*** Opening Record set ***

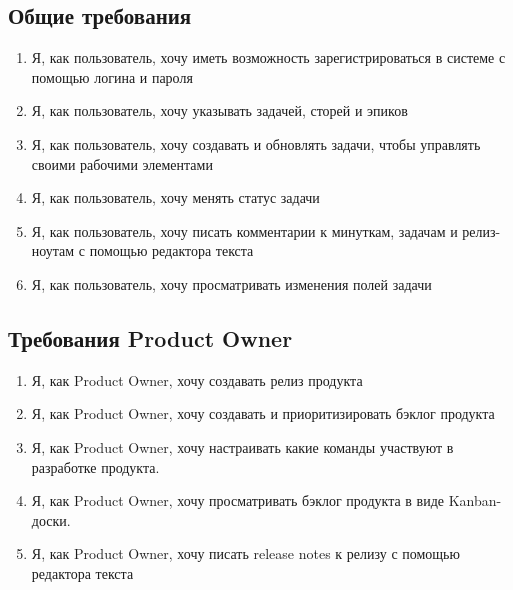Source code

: \documentclass[14pt,a4paper]{extarticle}
\begin{document}
\subsection{Общие требования}
\begin{enumerate}[label=\textbf{FR\arabic*}.]
	\item Я, как пользователь, хочу иметь возможность зарегистрироваться в системе с помощью логина и пароля
	\item Я, как пользователь, хочу указывать  задачей, сторей и эпиков
	\item Я, как пользователь, хочу создавать и обновлять задачи, чтобы управлять своими рабочими элементами
	\item Я, как пользователь, хочу менять статус задачи
	\item Я, как пользователь, хочу писать комментарии к минуткам, задачам и релиз-ноутам с помощью редактора текста
	\item Я, как пользователь, хочу просматривать изменения полей задачи
\end{enumerate}

\subsection{Требования Product Owner}
\begin{enumerate}[label=\textbf{POR\arabic*}.]
	\item Я, как Product Owner, хочу создавать релиз продукта
	\item Я, как Product Owner, хочу создавать и приоритизировать бэклог продукта
	\item Я, как Product Owner, хочу настраивать какие команды участвуют в разработке продукта.
	\item Я, как Product Owner, хочу просматривать бэклог продукта в виде Kanban-доски.
	\item Я, как Product Owner, хочу писать release notes к релизу с помощью редактора текста
\end{enumerate}
\end{document}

*** Closing Record set ***

• [Work required]:
The range runs from the line above containing "релиз-ноутам с помощью редактора текста" to the line containing "в разработке продукта.", inclusive. Restate those lines word for word and no others.

• [Reply]:
	\item Я, как пользователь, хочу писать комментарии к минуткам, задачам и релиз-ноутам с помощью редактора текста
	\item Я, как пользователь, хочу просматривать изменения полей задачи
\end{enumerate}

\subsection{Требования Product Owner}
\begin{enumerate}[label=\textbf{POR\arabic*}.]
	\item Я, как Product Owner, хочу создавать релиз продукта
	\item Я, как Product Owner, хочу создавать и приоритизировать бэклог продукта
	\item Я, как Product Owner, хочу настраивать какие команды участвуют в разработке продукта.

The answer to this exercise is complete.